1.Department of Pathology, Faculty of Medicine, UKM Medical Centre, Kuala Lumpur, Malaysia
2.Department of Medical Sciences II, Faculty of Medicine, Universiti Sains Islam Malaysia, Kuala Lumpur, Malaysia
Citation : Azma RZ,et.al, "A Comparative Study of Red Blood Cell Parameters of Alpha and Beta Thalassaemia Patients Diagnosed in University Hospital in a Cheras, Malaysia" ARC Journal of Hematology. 2018 ; 3(1) : 23-27.
Thalassaemia is the most common inherited haematological disorder in Malaysia. Red blood cell parameters analysis is the fastest and cheapest way to screen for thalassaemia trait. This study was performed to compare red blood cell parameters of alpha (α) and beta (β) thalassaemia patients diagnosed at UKM Medical Centre (UKMMC). Study was performed on 299 samples received by Haematology Laboratory, UKM Medical Centre for full blood count. Hb analysis and DNA analysis for α and β-globin gene abnormalities analysis were performed on samples with thalassaemic trait red cell indices. α and β-globin gene mutations or deletions were detected by multiplex polymerase chain reaction (PCR). Red blood cell parameters of the samples were retrieved from Intergrated laboratory management system (ILMS). Only samples with thalassaemia trait were selected for this study. The mean values for Hb, RBC, MCV and MCH were compared between α- and β- thalassaemia traits patients using student paired t-test. Out of 299, 160 (53.5%) patients were α thalassaemia trait and remaining 139 (46.5%) were β-thalassaemia trait. The most common genetic abnormalities for α-thalassaemia were αα/--SEA(48.8%) followed by αα/-α3.7 (34.7%), αα/ ααCS (4.1%), -α3.7/-α3.7 (3.5%) and αα/-α4.2 (2.9%). For β-thalassaemia, haemoglobin (Hb) E (cd26) was found to have the highest frequency (49.6%) followed by cd41/42 (18.7%), IVS1-5 (15.1%), IVS2-654 (5.7%), IVS1-1 (5.7%) and cd17 (5.04%). The overall means of Hb, RBC and MCV were significantly higher in α-thalassemia patients compared to β-thalassemia patients (p< 0.05). The red blood cell parameters for α - thalassaemia traits appeared to be higher than β-thalassaemia traits. The differences in red blood cell parameters in first line screening for thalassaemia carriers appear to be useful in the strategy for a cost-effective decision on further confirmatory tests to be done.
Keywords: Thalassaemia, red blood cell parameters, mutation,Hematology
1. Introduction
Thalassaemia is one of the most common hereditary disorders of haemoglobin that occurs in most countries due to global migration, and are emerging as health problems in developing countries such as Malaysia. Thalassaemia is characterized by inefficient production of α- or β- globin chains. The defects in globin chains are due to either mutation or deletion resulting in reduced production of α- or β- globin chains which lead to a relative excess in production of the other normal globin chains. This over-production of normal globin chains causes red cells membrane instability and leads to red cells haemolysis (Bain 2006).

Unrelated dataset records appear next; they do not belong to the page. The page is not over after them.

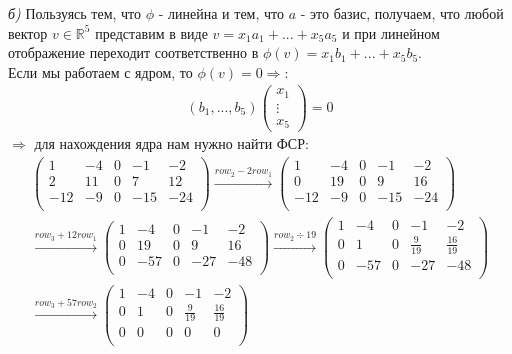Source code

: \documentclass[a4paper,11pt]{article}
\begin{document}
\textsl{б) } 
Пользуясь тем, что $ \phi $ - линейна и тем, что $ a $ - это базис, получаем, что любой вектор $ v \in \mathbb{R}^5 $ представим в виде $ v = x_1a_1 + ... + x_5a_5 $ и при линейном отображение переходит соответственно в $ \phi(v) = x_1b_1 + ... + x_5b_5 $. \\[3pt]
Если мы работаем с ядром, то $ \phi(v) = 0 \Rightarrow $:
\begin{gather*}
	(b_1, ..., b_5)
	\begin{pmatrix}
	x_1 \\
	\vdots \\
	x_5
	\end{pmatrix}
	 = 0
\end{gather*}
$ \Rightarrow $ для нахождения ядра нам нужно найти ФСР:
\begin{gather*}
\begin{pmatrix}
1 & -4 & 0 & -1 & -2 \\[2pt]
2 & 11 & 0 & 7 & 12 \\[2pt]
-12 & -9 & 0 & -15 & -24 \\[2pt]
\end{pmatrix}
\stackrel{ row_{2} - 2row_{1} }{\longrightarrow}
\begin{pmatrix}
1 & -4 & 0 & -1 & -2 \\[2pt]
0 & 19 & 0 & 9 & 16 \\[2pt]
-12 & -9 & 0 & -15 & -24 \\[2pt]
\end{pmatrix}
\\[3pt]
\stackrel{ row_{3} + 12row_{1} }{\longrightarrow}
\begin{pmatrix}
1 & -4 & 0 & -1 & -2 \\[2pt]
0 & 19 & 0 & 9 & 16 \\[2pt]
0 & -57 & 0 & -27 & -48 \\[2pt]
\end{pmatrix}
\stackrel{ row_{2} \div 19 }{\longrightarrow}
\begin{pmatrix}
1 & -4 & 0 & -1 & -2 \\[2pt]
0 & 1 & 0 & \frac{9}{19} & \frac{16}{19} \\[2pt]
0 & -57 & 0 & -27 & -48 \\[2pt]
\end{pmatrix}
\\[3pt]
\stackrel{ row_{3} + 57row_{2} }{\longrightarrow}
\begin{pmatrix}
1 & -4 & 0 & -1 & -2 \\[2pt]
0 & 1 & 0 & \frac{9}{19} & \frac{16}{19} \\[2pt]
0 & 0 & 0 & 0 & 0 \\[2pt]
\end{pmatrix}
\end{gather*}
\end{document}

Screening and prevention for thalassaemia in Malaysia must be done at an extensive level which include screening for carriers, genetic counselling and facilities for prenatal diagnosis. A study by Rahimah et al. (2012) showed 7% of 310 sixteen year old secondary school students in Ampang, Kuala Lumpur were carriers for thalassaemia. While a study by Azma et al. (2012) showed 11% of 400 medical students in UKM were carriers. Another study by Ezalia et al. (2014) showed 5% of 738 healthy blood donors were presumptively diagnosed as thalassaemia carriers. Therefore, roughly 1 in 10 individuals in Malaysia is actually a carrier for thalassaemia. If these carriers are not properly counselled, it will increase the health care burden in this country as to date, there are already 6753 thalassaemia patients who require medical attention and 4782 of them are on monthly blood transfusion (National Thalassaemia Registry 2016). Most of these regularly transfused patients develop iron overload and will need regular iron chelation therapy to prevent multiorgan failure. Thus, management of patients with thalassaemia major are costly.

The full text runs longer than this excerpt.